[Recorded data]
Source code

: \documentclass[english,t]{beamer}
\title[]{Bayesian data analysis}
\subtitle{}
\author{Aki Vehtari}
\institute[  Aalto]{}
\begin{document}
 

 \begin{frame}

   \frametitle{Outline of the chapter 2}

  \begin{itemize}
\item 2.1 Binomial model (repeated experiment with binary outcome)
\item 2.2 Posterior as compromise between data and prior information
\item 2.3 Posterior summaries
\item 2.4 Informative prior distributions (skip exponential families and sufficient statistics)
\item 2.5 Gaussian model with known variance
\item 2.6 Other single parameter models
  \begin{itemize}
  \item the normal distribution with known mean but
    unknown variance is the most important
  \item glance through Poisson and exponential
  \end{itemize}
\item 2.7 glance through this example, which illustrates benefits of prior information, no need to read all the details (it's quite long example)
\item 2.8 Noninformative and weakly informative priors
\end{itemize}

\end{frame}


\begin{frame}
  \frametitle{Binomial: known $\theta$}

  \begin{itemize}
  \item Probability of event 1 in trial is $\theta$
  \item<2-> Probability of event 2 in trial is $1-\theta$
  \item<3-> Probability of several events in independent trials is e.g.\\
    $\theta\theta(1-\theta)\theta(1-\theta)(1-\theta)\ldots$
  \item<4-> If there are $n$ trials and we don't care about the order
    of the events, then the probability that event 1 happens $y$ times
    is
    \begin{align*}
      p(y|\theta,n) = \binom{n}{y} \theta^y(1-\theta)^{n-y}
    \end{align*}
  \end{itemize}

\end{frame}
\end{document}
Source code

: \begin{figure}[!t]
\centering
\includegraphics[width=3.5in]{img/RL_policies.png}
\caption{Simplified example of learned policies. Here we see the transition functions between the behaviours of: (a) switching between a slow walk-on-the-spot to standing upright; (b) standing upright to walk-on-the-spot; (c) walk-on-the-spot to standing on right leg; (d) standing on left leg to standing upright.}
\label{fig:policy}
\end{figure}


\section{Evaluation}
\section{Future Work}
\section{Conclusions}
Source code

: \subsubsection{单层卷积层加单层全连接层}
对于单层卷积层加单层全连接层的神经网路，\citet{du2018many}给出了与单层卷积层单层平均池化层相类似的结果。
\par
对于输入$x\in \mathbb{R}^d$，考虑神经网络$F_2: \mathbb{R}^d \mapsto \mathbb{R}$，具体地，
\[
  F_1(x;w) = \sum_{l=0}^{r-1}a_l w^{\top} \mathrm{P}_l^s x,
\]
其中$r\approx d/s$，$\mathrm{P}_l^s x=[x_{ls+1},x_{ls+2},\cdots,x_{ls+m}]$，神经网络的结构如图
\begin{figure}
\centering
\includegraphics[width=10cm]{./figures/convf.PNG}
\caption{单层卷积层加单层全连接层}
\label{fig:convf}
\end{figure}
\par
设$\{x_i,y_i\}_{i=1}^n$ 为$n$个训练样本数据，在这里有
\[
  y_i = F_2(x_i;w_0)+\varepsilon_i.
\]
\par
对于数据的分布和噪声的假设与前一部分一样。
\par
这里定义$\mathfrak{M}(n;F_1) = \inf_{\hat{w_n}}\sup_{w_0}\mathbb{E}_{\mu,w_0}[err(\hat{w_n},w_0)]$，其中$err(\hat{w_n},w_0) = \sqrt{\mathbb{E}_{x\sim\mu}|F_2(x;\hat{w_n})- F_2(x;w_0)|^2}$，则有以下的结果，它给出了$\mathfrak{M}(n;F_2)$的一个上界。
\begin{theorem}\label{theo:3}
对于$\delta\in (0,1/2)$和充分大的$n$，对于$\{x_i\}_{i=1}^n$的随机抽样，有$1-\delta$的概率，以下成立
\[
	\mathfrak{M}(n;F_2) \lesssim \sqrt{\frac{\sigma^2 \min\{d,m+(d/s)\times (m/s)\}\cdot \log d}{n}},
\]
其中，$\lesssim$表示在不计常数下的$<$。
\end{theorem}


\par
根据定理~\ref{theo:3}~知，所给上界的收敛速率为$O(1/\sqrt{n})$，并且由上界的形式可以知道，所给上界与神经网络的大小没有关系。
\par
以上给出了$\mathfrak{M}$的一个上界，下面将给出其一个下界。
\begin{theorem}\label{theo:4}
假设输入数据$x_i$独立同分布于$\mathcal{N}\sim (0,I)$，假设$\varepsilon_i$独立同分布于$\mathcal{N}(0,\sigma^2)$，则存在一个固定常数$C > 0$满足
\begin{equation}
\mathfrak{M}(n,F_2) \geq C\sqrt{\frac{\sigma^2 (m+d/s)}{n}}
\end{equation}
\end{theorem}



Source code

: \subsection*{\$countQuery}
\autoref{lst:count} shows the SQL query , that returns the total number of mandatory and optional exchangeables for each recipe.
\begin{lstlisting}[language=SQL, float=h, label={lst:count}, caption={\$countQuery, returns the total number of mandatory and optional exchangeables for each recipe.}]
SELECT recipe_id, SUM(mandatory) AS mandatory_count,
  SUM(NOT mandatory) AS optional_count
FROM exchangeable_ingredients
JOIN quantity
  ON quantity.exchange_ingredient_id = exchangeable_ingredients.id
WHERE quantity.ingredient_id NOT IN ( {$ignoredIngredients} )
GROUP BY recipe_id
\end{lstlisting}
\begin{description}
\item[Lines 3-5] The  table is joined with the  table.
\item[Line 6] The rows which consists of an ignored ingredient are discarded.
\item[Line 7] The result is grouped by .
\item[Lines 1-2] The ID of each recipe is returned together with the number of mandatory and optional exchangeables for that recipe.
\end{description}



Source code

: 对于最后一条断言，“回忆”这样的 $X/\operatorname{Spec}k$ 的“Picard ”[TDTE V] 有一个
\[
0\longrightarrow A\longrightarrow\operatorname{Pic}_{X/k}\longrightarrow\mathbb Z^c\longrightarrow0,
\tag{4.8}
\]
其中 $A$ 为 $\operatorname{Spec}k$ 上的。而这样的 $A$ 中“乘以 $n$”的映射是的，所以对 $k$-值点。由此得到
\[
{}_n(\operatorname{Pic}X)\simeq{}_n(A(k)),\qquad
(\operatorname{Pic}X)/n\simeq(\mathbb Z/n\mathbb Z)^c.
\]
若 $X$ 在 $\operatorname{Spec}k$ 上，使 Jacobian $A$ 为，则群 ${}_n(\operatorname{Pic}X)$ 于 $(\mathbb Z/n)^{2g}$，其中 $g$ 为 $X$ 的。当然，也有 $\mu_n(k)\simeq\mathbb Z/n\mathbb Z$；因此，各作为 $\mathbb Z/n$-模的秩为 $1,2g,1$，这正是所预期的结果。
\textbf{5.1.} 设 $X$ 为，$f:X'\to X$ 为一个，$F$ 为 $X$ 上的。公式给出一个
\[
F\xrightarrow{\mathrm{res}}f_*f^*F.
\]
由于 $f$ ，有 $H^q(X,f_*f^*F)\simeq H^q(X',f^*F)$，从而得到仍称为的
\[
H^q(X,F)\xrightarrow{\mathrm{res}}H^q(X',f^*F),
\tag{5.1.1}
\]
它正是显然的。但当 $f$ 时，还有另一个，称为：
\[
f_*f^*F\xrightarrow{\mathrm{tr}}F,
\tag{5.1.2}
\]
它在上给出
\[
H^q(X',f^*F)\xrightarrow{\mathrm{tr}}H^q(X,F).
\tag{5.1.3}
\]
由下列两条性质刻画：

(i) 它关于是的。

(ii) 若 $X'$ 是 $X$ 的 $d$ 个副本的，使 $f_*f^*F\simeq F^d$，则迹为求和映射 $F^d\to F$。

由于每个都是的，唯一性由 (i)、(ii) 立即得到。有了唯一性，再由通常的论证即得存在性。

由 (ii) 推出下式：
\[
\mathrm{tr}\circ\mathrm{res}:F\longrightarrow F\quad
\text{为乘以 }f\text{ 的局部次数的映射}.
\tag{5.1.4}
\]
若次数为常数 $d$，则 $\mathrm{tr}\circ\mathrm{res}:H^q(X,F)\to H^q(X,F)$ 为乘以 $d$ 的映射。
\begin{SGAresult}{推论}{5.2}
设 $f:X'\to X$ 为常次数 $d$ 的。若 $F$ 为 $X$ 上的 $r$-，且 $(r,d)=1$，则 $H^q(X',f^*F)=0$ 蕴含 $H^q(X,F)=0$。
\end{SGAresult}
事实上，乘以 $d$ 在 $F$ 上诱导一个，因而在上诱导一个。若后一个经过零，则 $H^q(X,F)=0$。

### WHAT IS NEEDED
Going through the entries above, report how many lines contain the word "exchangeables", with no other text.

### WRITTEN RESPONSE
3